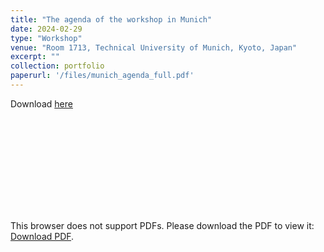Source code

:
 ```yaml
---
title: "The agenda of the workshop in Munich"
date: 2024-02-29
type: "Workshop"
venue: "Room 1713, Technical University of Munich, Kyoto, Japan"
excerpt: ""
collection: portfolio
paperurl: '/files/munich_agenda_full.pdf'
---
```


Download [here](http://concert-japan-daruma.github.io/files/munich_agenda_full.pdf)

<object data="http://concert-japan-daruma.github.io/files/munich_agenda_full.pdf" type="application/pdf" width="700px" height="700px">
    <embed src="http://concert-japan-daruma.github.io/files/munich_agenda_full.pdf">
        <p>This browser does not support PDFs. Please download the PDF to view it: <a href="http://concert-japan-daruma.github.io/files/munich_agenda_full.pdf">Download PDF</a>.</p>
    </embed>
</object>


<!-- <figure>
  <img
  src="http://concert-japan-daruma.github.io/images/Munich/agenda_munich_first.jpg"
  alt="group_photo"  style="width:30">
</figure>

<figure>
  <img
  src="http://concert-japan-daruma.github.io/images/Munich/agenda_munich_second.jpg"
  alt="group_photo"  style="width:30">
</figure> -->

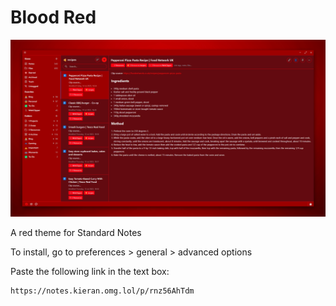 # Blood Red

![preview](https://raw.githubusercontent.com/m00t316/blood-red/main/blood-red-preview.png)

A red theme for Standard Notes

To install, go to preferences > general > advanced options

Paste the following link in the text box:

```
https://notes.kieran.omg.lol/p/rnz56AhTdm
```
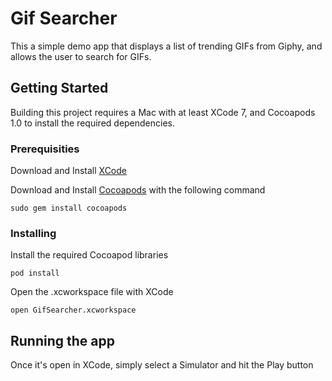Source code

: # Gif Searcher

This a simple demo app that displays a list of trending GIFs from Giphy, and allows the user to search for GIFs.

## Getting Started

Building this project requires a Mac with at least XCode 7, and Cocoapods 1.0 to install the required dependencies.

### Prerequisities

Download and Install [XCode](https://developer.apple.com/download/)

Download and Install [Cocoapods](https://cocoapods.org/) with the following command

```
sudo gem install cocoapods
```

### Installing


Install the required Cocoapod libraries

```
pod install
```

Open the .xcworkspace file with XCode

```
open GifSearcher.xcworkspace
```


## Running the app

Once it's open in XCode, simply select a Simulator and hit the Play button

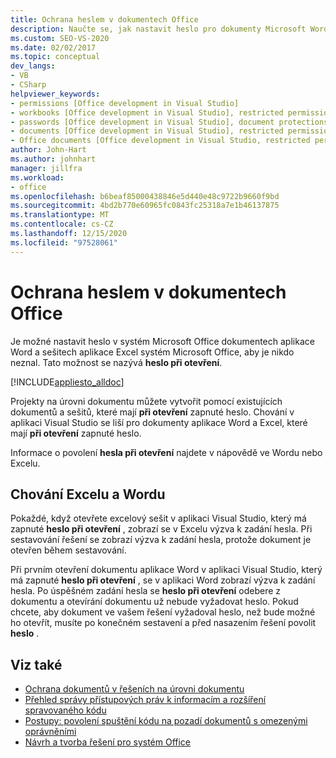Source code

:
 ```yaml
---
title: Ochrana heslem v dokumentech Office
description: Naučte se, jak nastavit heslo pro dokumenty Microsoft Word a excelové sešity tak, aby je nemohli otevřít neoprávnění uživatelé.
ms.custom: SEO-VS-2020
ms.date: 02/02/2017
ms.topic: conceptual
dev_langs:
- VB
- CSharp
helpviewer_keywords:
- permissions [Office development in Visual Studio]
- workbooks [Office development in Visual Studio], restricted permissions
- passwords [Office development in Visual Studio], document protections
- documents [Office development in Visual Studio], restricted permissions
- Office documents [Office development in Visual Studio, restricted permissions
author: John-Hart
ms.author: johnhart
manager: jillfra
ms.workload:
- office
ms.openlocfilehash: b6beaf85000438846e5d440e48c9722b9660f9bd
ms.sourcegitcommit: 4bd2b770e60965fc0843fc25318a7e1b46137875
ms.translationtype: MT
ms.contentlocale: cs-CZ
ms.lasthandoff: 12/15/2020
ms.locfileid: "97528061"
---
```

# <a name="password-protection-on-office-documents"></a>Ochrana heslem v dokumentech Office
  Je možné nastavit heslo v systém Microsoft Office dokumentech aplikace Word a sešitech aplikace Excel systém Microsoft Office, aby je nikdo neznal. Tato možnost se nazývá **heslo při otevření**.

 [!INCLUDE[appliesto_alldoc](../vsto/includes/appliesto-alldoc-md.md)]

 Projekty na úrovni dokumentu můžete vytvořit pomocí existujících dokumentů a sešitů, které mají **při otevření** zapnuté heslo. Chování v aplikaci Visual Studio se liší pro dokumenty aplikace Word a Excel, které mají **při otevření** zapnuté heslo.

 Informace o povolení **hesla při otevření** najdete v nápovědě ve Wordu nebo Excelu.

## <a name="behavior-of-excel-and-word"></a>Chování Excelu a Wordu
 Pokaždé, když otevřete excelový sešit v aplikaci Visual Studio, který má zapnuté **heslo při otevření** , zobrazí se v Excelu výzva k zadání hesla. Při sestavování řešení se zobrazí výzva k zadání hesla, protože dokument je otevřen během sestavování.

 Při prvním otevření dokumentu aplikace Word v aplikaci Visual Studio, který má zapnuté **heslo při otevření** , se v aplikaci Word zobrazí výzva k zadání hesla. Po úspěšném zadání hesla se **heslo při otevření** odebere z dokumentu a otevírání dokumentu už nebude vyžadovat heslo. Pokud chcete, aby dokument ve vašem řešení vyžadoval heslo, než bude možné ho otevřít, musíte po konečném sestavení a před nasazením řešení povolit **heslo** .

## <a name="see-also"></a>Viz také
- [Ochrana dokumentů v řešeních na úrovni dokumentu](../vsto/document-protection-in-document-level-solutions.md)
- [Přehled správy přístupových práv k informacím a rozšíření spravovaného kódu](../vsto/information-rights-management-and-managed-code-extensions-overview.md)
- [Postupy: povolení spuštění kódu na pozadí dokumentů s omezenými oprávněními](../vsto/how-to-permit-code-to-run-behind-documents-with-restricted-permissions.md)
- [Návrh a tvorba řešení pro systém Office](../vsto/designing-and-creating-office-solutions.md)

What the exercise asks => Each line holding the word "Chování" must be copied from the data.

Result =>
 Projekty na úrovni dokumentu můžete vytvořit pomocí existujících dokumentů a sešitů, které mají **při otevření** zapnuté heslo. Chování v aplikaci Visual Studio se liší pro dokumenty aplikace Word a Excel, které mají **při otevření** zapnuté heslo.
## <a name="behavior-of-excel-and-word"></a>Chování Excelu a Wordu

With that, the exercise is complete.